Great article about common core and how revised curriculum and assessment must follow the standards.

Thursday, October 8, 2009

Education Week: 'Common Core' Standards Earn a B From Think Tank

Education Week: 'Common Core' Standards Earn a B From Think Tank

Note that this is the same neo-conservative group that gave NJ a "D" on our math standards and California an "A". Note also that those grades are the complete opposite of the performance of NJ and CA students on the NAEP assessments.

Tuesday, October 6, 2009

Focus in High School Mathematics: Reasoning and Sense Making

Today, NCTM announced the publication of NCTM’s Focus in High School Mathematics: Reasoning and Sense Making. This landmark book addresses high school mathematics by focusing on students’ reasoning and sense making, which are at the core of all mathematical learning and understanding.

Go online to learn more about Focus in High School Mathematics.
A set of Q&As and the news release are also posted online. You can purchase the book in print or electronic form, view sample pages, and download the Executive Summary as well as outreach brochures for teachers, administrators, policymakers, and families.

The first in a series of companion books will be published later this month. This book, Focus in High School Mathematics: Reasoning and Sense Making in Statistics and Probability, will be followed soon by books that offer examples of ways to make reasoning and sense making central in algebra and geometry.

Monday, October 5, 2009


Jo Boaler, Marie Curie Professor, University of Sussex (England), formerly of Stanford, writes in the Fall 2009 NCSM Newsletter.

Antireformists have worked actively, effectively, and in some cases unethically to oppose any changes to math teaching, but how wide is their influence? I now believe the groups have not only organized campaigns against change, they have also created a fiction around their own importance and they do not well represent the public.

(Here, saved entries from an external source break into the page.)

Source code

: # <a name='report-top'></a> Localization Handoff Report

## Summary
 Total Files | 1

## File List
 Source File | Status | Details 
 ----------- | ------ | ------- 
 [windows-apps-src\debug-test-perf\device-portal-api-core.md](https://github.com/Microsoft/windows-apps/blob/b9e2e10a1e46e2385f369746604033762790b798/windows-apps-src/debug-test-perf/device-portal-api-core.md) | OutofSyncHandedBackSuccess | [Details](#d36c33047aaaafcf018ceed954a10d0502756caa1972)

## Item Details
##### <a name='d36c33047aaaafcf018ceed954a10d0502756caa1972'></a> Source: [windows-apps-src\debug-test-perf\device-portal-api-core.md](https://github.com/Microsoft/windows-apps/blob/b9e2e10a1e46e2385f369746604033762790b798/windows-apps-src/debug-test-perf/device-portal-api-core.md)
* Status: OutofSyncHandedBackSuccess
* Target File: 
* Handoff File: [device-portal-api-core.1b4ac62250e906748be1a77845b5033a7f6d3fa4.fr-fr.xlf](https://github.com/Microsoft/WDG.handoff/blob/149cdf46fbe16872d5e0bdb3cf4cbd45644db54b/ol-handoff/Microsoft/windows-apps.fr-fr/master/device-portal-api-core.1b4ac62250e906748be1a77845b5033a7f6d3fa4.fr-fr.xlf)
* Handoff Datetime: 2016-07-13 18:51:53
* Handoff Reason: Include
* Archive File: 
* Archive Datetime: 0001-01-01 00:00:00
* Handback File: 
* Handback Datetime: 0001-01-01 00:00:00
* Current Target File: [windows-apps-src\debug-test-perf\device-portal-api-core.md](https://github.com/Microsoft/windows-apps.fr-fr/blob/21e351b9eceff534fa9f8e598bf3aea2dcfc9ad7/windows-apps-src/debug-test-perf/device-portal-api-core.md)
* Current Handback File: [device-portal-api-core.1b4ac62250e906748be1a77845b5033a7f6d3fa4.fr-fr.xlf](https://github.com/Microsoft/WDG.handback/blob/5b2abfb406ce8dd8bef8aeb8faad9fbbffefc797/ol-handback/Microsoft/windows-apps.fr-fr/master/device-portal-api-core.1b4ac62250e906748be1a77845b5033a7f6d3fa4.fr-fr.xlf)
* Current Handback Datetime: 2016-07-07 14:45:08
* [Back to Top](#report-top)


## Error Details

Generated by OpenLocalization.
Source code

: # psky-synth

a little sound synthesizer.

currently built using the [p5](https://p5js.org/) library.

Those of us who work as educators and know about children’s learning of mathematics need to question how groups who oppose change have managed to have such influence, we also need to be outraged by what they have done and continue to do.

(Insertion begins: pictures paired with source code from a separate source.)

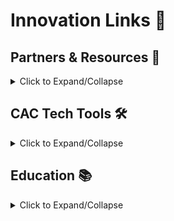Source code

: # Innovation Links 🔗


## Partners & Resources 🤝
<details>
<summary>Click to Expand/Collapse</summary>
&nbsp;

[![AFWERX](https://img.shields.io/badge/-AFWERX-blue?style=for-the-badge&logo=data:image/svg+xml;base64,...)](https://afwerx.com/)

[![SPACEWERX](https://img.shields.io/badge/-SPACEWERX-blue?style=for-the-badge&logo=data:image/svg+xml;base64,...)](https://spacewerx.us/)

[![Project Mercury](https://img.shields.io/badge/-Project%20Mercury-blue?style=for-the-badge&logo=data:image/svg+xml;base64,...)](https://projectmercury.us/)

[![Tesseract](https://img.shields.io/badge/-Tesseract-blue?style=for-the-badge&logo=data:image/svg+xml;base64,...)](https://www.tesseract.af.mil/)

[![AFRL](https://img.shields.io/badge/-AFRL-blue?style=for-the-badge&logo=data:image/svg+xml;base64,...)](https://www.afrl.af.mil/)

[![DAF AI Accelerators](https://img.shields.io/badge/-DAF%20AI%20Accelerators-blue?style=for-the-badge&logo=data:image/svg+xml;base64,...)](https://www.aiaccelerator.af.mil/)

</details>

## CAC Tech Tools 🛠️

<details>
<summary>Click to Expand/Collapse</summary>
&nbsp;

[![Datarobot](https://img.shields.io/badge/-Datarobot%20-purple?style=for-the-badge)](https://datarobot.advana.data.mil/new)

[![Vision](https://img.shields.io/badge/-Vision%20-purple?style=for-the-badge)](https://vision.il4.afwerx.dso.mil/initiatives/explore)

[![Ignite](https://img.shields.io/badge/-Ignite%20-purple?style=for-the-badge)](https://ignite.afwerx.com/signin)

[![Gamechanger](https://img.shields.io/badge/-Gamechanger%20-purple?style=for-the-badge)](https://gamechanger.advana.data.mil/)

</details>

## Education 📚

<details>

<summary>Click to Expand/Collapse</summary>

&nbsp;

[!\[Digital U\](https://img.shields.io/badge/-Digital%20U-red?style=for-the-badge)](https://digitalu.af.mil/app)

[!\[Innovation Education Asset Identification\](https://img.shields.io/badge/-Innovation%20Education%20Asset%20Identification-red?style=for-the-badge)](https://docs.google.com/document/d/144v6yFao-5RvA2ROy8yNvw2MqdPCEcnqnllFBLKS9ic/edit#heading=h.4rmoq0wxu2xv)

[!\[Percepio\](https://img.shields.io/badge/-Percepio-red?style=for-the-badge)](https://www.skillsoft.com/meet-skillsoft-percipio)

[!\[Air University Accelerator\](https://img.shields.io/badge/-Air%20University%20Accelerator-red?style=for-the-badge)](https://auix.org/)

</details>

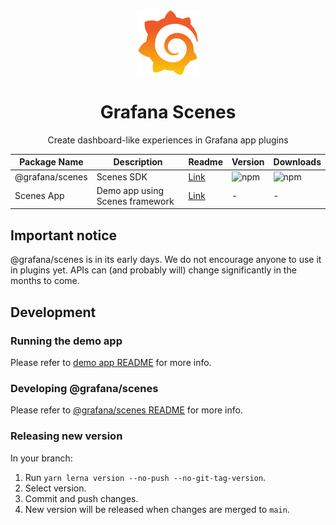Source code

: <div align="center">
  <img
    src="./docusaurus/website/static/img/logo.svg"
    alt="Grafana Logo"
    width="100px"
    padding="40px"
  />
  <h1>Grafana Scenes</h1>
  <p>Create dashboard-like experiences in Grafana app plugins</p>
</div>

| Package Name    | Description                     | Readme                                  | Version                                                            | Downloads                                             |
| --------------- | ------------------------------- | --------------------------------------- | ------------------------------------------------------------------ | ----------------------------------------------------- |
| @grafana/scenes | Scenes SDK                      | [Link](./packages/scenes/README.md)     | ![npm](https://img.shields.io/npm/v/@grafana/scenes?label=version) | ![npm](https://img.shields.io/npm/dw/@grafana/scenes) |
| Scenes App      | Demo app using Scenes framework | [Link](./packages/scenes-app/README.md) | -                                                                  | -                                                     |

## Important notice

@grafana/scenes is in its early days. We do not encourage anyone to use it in plugins yet. APIs can (and probably will) change significantly in the months to come.

## Development

### Running the demo app

Please refer to [demo app README](./packages/scenes-app/README.md) for more info.

### Developing @grafana/scenes

Please refer to [@grafana/scenes README](./packages/scenes/README.md) for more info.

### Releasing new version

In your branch:

1. Run `yarn lerna version --no-push --no-git-tag-version`.
1. Select version.
1. Commit and push changes.
1. New version will be released when changes are merged to `main`.
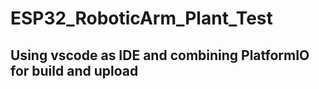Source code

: # ESP32_RoboticArm_Plant_Test

## Using vscode as IDE and combining PlatformIO for build and upload
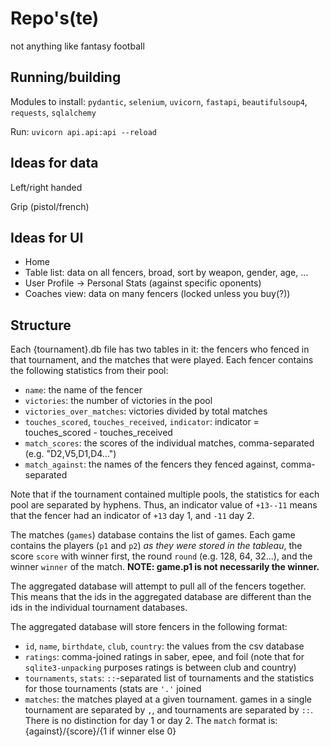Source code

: # Repo's(te)
not anything like fantasy football

## Running/building

Modules to install: `pydantic`, `selenium`, `uvicorn`, `fastapi`, `beautifulsoup4`, `requests`, `sqlalchemy`

Run: `uvicorn api.api:api --reload`

## Ideas for data

Left/right handed

Grip (pistol/french)

## Ideas for UI

- Home
- Table list: data on all fencers, broad, sort by weapon, gender, age, ...
- User Profile -> Personal Stats (against specific oponents)
- Coaches view: data on many fencers (locked unless you buy(?))

## Structure

Each {tournament}.db file has two tables in it: the fencers who fenced in that tournament, and the matches that were played. Each fencer contains the following statistics from their pool:

- `name`: the name of the fencer
- `victories`: the number of victories in the pool
- `victories_over_matches`: victories divided by total matches
- `touches_scored`, `touches_received`, `indicator`: indicator = touches_scored - touches_received
- `match_scores`: the scores of the individual matches, comma-separated (e.g. "D2,V5,D1,D4...")
- `match_against`: the names of the fencers they fenced against, comma-separated

Note that if the tournament contained multiple pools, the statistics for each pool are separated by hyphens. Thus, an indicator value of `+13--11` means that the fencer had an indicator of `+13` day 1, and `-11` day 2.

The matches (`games`) database contains the list of games. Each game contains the players (`p1` and `p2`) *as they were stored in the tableau*, the score `score` with winner first, the round `round` (e.g. 128, 64, 32...), and the winner `winner` of the match. **NOTE: game.p1 is not necessarily the winner.**

The aggregated database will attempt to pull all of the fencers together. This means that the ids in the aggregated database are different than the ids in the individual tournament databases.

The aggregated database will store fencers in the following format: 

- `id`, `name`, `birthdate`, `club`, `country`: the values from the csv database
- `ratings`: comma-joined ratings in saber, epee, and foil (note that for `sqlite3-unpacking` purposes ratings is between club and country)
- `tournaments`, `stats`: `::`-separated list of tournaments and the statistics for those tournaments (stats are `'.'` joined
- `matches`: the matches played at a given tournament. games in a single tournament are separated by `,`, and tournaments are separated by `::`. There is no distinction for day 1 or day 2. The `match` format is: {against}/{score}/{1 if winner else 0}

Dr. Boaler’s sentiments above are very true especially with respect to the current issues in NJ. We have a small group of antireformists that we should be outraged by. I encourage all to read Dr. Boaler’s work and her new book, What’s Math Got to Do with It? I even mailed a copy to the Commissioner to read. I have several copies in my office. If you want one at no cost, just send me an email.

Friday, October 2, 2009

J.A. Paulos

"Mathematics is no more computation than typing is literature."

John Allen Paulos

Thursday, October 1, 2009

Economic competitiveness

As the antireformists ramp up their rhetoric about American lack of economic competitiveness, I refer to a quote by Lawrence Arthur Cremin in Popular Education and its Discontents pp. 102-103.

"American economic competitiveness with Japan and other nations is to a considerable degree a function of monetary, trade, and industrial policy, and of decisions made by the President and Congress, the Federal Reserve Board, and the Federal Departments of the Treasury, Commerce, and Labor. Therefore, to conclude that problems of international competitiveness can be solved by educational reform, especially educational reform defined solely as school reform, is not merely utopian and millennialist, it is at best a foolish and at worst a crass effort to direct attention away from those truly responsible for doing something about competitiveness and to lay the burden instead on the schools. It is a device that has been used repeatedly in the history of American education."

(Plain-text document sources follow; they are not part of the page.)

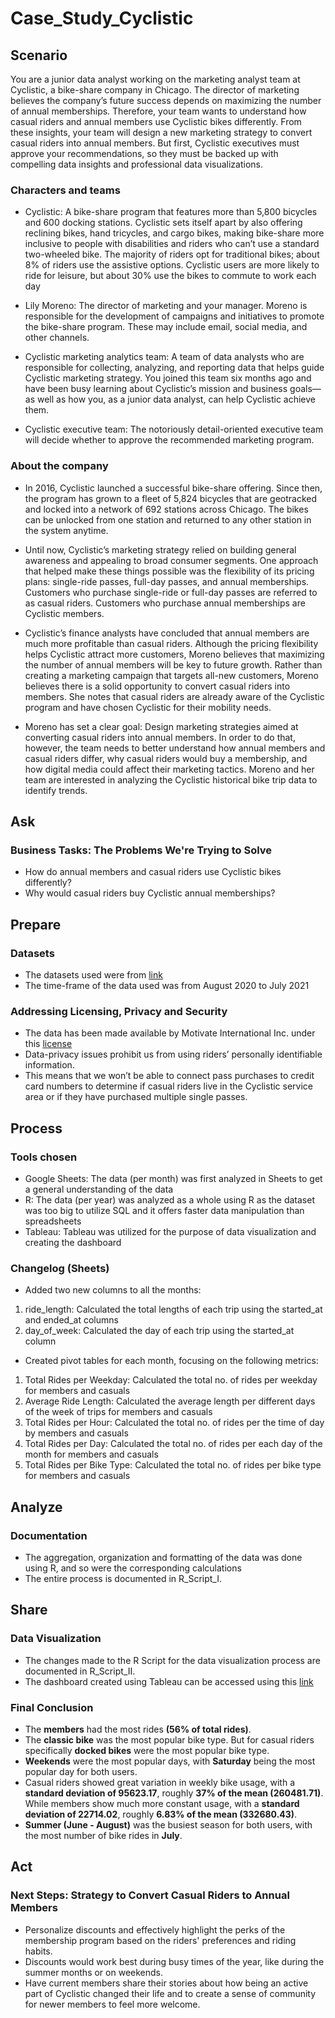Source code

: # Case_Study_Cyclistic

## Scenario
You are a junior data analyst working on the marketing analyst team at Cyclistic, a bike-share company in Chicago. The director of marketing believes the company’s future success depends on maximizing the number of annual memberships. Therefore, your team wants to understand how casual riders and annual members use Cyclistic bikes differently. From these insights, your team will design a new marketing strategy to convert casual riders into annual members. But first, Cyclistic executives must approve your recommendations, so they must be backed up with compelling data insights and professional data visualizations.

### Characters and teams
* Cyclistic: A bike-share program that features more than 5,800 bicycles and 600 docking stations. Cyclistic sets itself apart by also offering reclining bikes, hand
tricycles, and cargo bikes, making bike-share more inclusive to people with disabilities and riders who can’t use a standard two-wheeled bike. The majority of riders opt for traditional bikes; about 8% of riders use the assistive options. Cyclistic users are more likely to ride for leisure, but about 30% use the bikes to commute to work each day

* Lily Moreno: The director of marketing and your manager. Moreno is responsible for the development of campaigns and initiatives to promote the bike-share program.
These may include email, social media, and other channels.

* Cyclistic marketing analytics team: A team of data analysts who are responsible for collecting, analyzing, and reporting data that helps guide Cyclistic marketing strategy. You joined this team six months ago and have been busy learning about Cyclistic’s mission and business goals—as well as how you, as a junior data analyst, can help Cyclistic achieve them.

* Cyclistic executive team: The notoriously detail-oriented executive team will decide whether to approve the recommended marketing program.

### About the company
* In 2016, Cyclistic launched a successful bike-share offering. Since then, the program has grown to a fleet of 5,824 bicycles that are geotracked and locked into a network of 692 stations across Chicago. The bikes can be unlocked from one station and returned to any other station in the system anytime.

* Until now, Cyclistic’s marketing strategy relied on building general awareness and appealing to broad consumer segments. One approach that helped make these things possible was the flexibility of its pricing plans: single-ride passes, full-day passes, and annual memberships. Customers who purchase single-ride or full-day passes are referred to as casual riders. Customers who purchase annual memberships are Cyclistic members.

* Cyclistic’s finance analysts have concluded that annual members are much more profitable than casual riders. Although the pricing flexibility helps Cyclistic attract more customers, Moreno believes that maximizing the number of annual members will be key to future growth. Rather than creating a marketing campaign that targets all-new customers, Moreno believes there is a solid opportunity to convert casual riders into members. She notes that casual riders are already aware of the Cyclistic program and have chosen Cyclistic for their mobility needs.

* Moreno has set a clear goal: Design marketing strategies aimed at converting casual riders into annual members. In order to do that, however, the team needs to better understand how annual members and casual riders differ, why casual riders would buy a membership, and how digital media could affect their marketing tactics. Moreno and her team are interested in analyzing the Cyclistic historical bike trip data to identify trends.

## Ask 

### Business Tasks: The Problems We're Trying to Solve
* How do annual members and casual riders use Cyclistic bikes differently?
* Why would casual riders buy Cyclistic annual memberships?

## Prepare

### Datasets
* The datasets used were from [link](https://divvy-tripdata.s3.amazonaws.com/index.html)
* The time-frame of the data used was from August 2020 to July 2021

### Addressing Licensing, Privacy and Security
* The data has been made available by Motivate International Inc. under this [license](https://divvybikes.com/data-license-agreement)
* Data-privacy issues prohibit us from using riders’ personally identifiable information.
* This means that we won’t be able to connect pass purchases to credit card numbers to determine if casual riders live in the Cyclistic service area or if they have purchased multiple single passes.

## Process

### Tools chosen
* Google Sheets: The data (per month) was first analyzed in Sheets to get a general understanding of the data
* R: The data (per year) was analyzed as a whole using R as the dataset was too big to utilize SQL and it offers faster data manipulation than spreadsheets
* Tableau: Tableau was utilized for the purpose of data visualization and creating the dashboard

### Changelog (Sheets)
* Added two new columns to all the months:
1. ride_length: Calculated the total lengths of each trip using the started_at and ended_at columns
2. day_of_week: Calculated the day of each trip using the started_at column

* Created pivot tables for each month, focusing on the following metrics:
1. Total Rides per Weekday: Calculated the total no. of rides per weekday for members and casuals
2. Average Ride Length: Calculated the average length per different days of the week of trips for members and casuals
3. Total Rides per Hour: Calculated the total no. of rides per the time of day by members and casuals 
4. Total Rides per Day: Calculated the total no. of rides per each day of the month for members and casuals 
5. Total Rides per Bike Type: Calculated the total no. of rides per bike type for members and casuals

## Analyze

### Documentation
* The aggregation, organization and formatting of the data was done using R, and so were the corresponding calculations
* The entire process is documented in R_Script_I.

## Share

### Data Visualization
* The changes made to the R Script for the data visualization process are documented in R_Script_II.
* The dashboard created using Tableau can be accessed using this [link](https://public.tableau.com/app/profile/arnav.shandilya/viz/Case_Study_Cyclistic_17390290136070/Dashboard1)

### Final Conclusion
* The **members** had the most rides **(56% of total rides)**.
* The **classic bike** was the most popular bike type. But for casual riders specifically **docked bikes** were the most popular bike type.
* **Weekends** were the most popular days, with **Saturday** being the most popular day for both users.
* Casual riders showed great variation in weekly bike usage, with a **standard deviation of 95623.17**, roughly **37% of the mean (260481.71)**. While members show much more constant usage, with a **standard deviation of 22714.02**, roughly **6.83% of the mean (332680.43)**.
* **Summer (June - August)** was the busiest season for both users, with the most number of bike rides in **July**.

## Act

### Next Steps: Strategy to Convert Casual Riders to Annual Members
* Personalize discounts and effectively highlight the perks of the membership program based on the riders' preferences and riding habits.
* Discounts would work best during busy times of the year, like during the summer months or on weekends.
* Have current members share their stories about how being an active part of Cyclistic changed their life and to create a sense of community for newer members to feel more welcome.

Education Week: Algebra 2 Test Yields Poor Results in Year II

Education Week: Algebra 2 Test Yields Poor Results in Year II

States that voluntarily took part in a demanding test of advanced algebra skills, given for a second straight year, again saw large proportions of their students struggle with that math content. At least 80 percent of students in all 13 states that participated in the exam this spring failed to meet the test’s threshold for being repared for entry-level college math. That poor showing mirrored the results from last year, when the Algebra 2 test was first piloted. Four states also took part in a separate Algebra 1 test this year, and the scores were also weak.